[Record excerpts Boundary: Start]

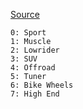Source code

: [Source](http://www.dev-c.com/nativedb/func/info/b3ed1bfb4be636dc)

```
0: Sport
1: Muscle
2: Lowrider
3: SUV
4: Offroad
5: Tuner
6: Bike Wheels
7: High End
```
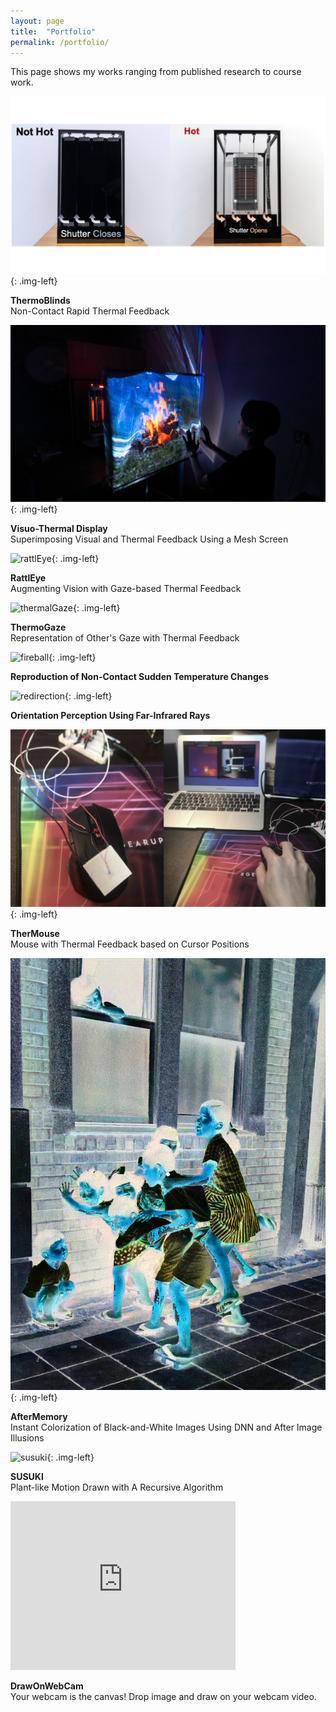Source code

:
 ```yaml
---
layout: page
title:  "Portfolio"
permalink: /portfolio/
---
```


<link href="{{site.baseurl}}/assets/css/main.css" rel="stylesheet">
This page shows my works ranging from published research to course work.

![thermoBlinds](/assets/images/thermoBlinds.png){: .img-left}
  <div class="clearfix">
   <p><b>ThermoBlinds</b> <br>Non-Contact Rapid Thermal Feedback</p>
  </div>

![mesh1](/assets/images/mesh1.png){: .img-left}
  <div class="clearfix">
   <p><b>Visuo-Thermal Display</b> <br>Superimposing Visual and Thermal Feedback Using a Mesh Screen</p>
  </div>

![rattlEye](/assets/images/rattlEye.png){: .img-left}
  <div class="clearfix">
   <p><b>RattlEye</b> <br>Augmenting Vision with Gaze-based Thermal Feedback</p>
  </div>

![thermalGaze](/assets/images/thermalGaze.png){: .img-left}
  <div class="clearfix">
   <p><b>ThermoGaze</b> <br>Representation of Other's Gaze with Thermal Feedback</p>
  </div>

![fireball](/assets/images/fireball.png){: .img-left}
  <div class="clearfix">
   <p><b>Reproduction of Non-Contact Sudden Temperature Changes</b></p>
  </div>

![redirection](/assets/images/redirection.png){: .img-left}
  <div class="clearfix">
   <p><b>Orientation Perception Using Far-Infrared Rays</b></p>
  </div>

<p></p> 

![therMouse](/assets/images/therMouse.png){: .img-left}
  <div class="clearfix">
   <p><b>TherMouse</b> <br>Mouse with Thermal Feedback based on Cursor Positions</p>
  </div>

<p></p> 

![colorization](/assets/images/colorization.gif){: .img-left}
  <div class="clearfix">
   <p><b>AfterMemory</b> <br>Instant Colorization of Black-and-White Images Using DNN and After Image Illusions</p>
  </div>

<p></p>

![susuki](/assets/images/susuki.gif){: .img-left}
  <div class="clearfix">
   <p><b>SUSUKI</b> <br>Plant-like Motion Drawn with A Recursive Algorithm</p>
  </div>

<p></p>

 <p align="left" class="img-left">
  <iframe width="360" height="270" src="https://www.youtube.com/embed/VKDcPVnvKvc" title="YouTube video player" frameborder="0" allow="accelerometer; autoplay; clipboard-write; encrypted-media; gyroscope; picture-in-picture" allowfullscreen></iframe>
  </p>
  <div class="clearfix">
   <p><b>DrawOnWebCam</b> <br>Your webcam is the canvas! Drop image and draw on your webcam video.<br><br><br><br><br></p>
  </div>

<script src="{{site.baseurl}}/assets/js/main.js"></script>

[Record excerpts Boundary: End]

◆ Task statement: Only the lines above that include the word "video" belong in the answer; copy each one.

◆ Written solution:
  <iframe width="360" height="270" src="https://www.youtube.com/embed/VKDcPVnvKvc" title="YouTube video player" frameborder="0" allow="accelerometer; autoplay; clipboard-write; encrypted-media; gyroscope; picture-in-picture" allowfullscreen></iframe>
   <p><b>DrawOnWebCam</b> <br>Your webcam is the canvas! Drop image and draw on your webcam video.<br><br><br><br><br></p>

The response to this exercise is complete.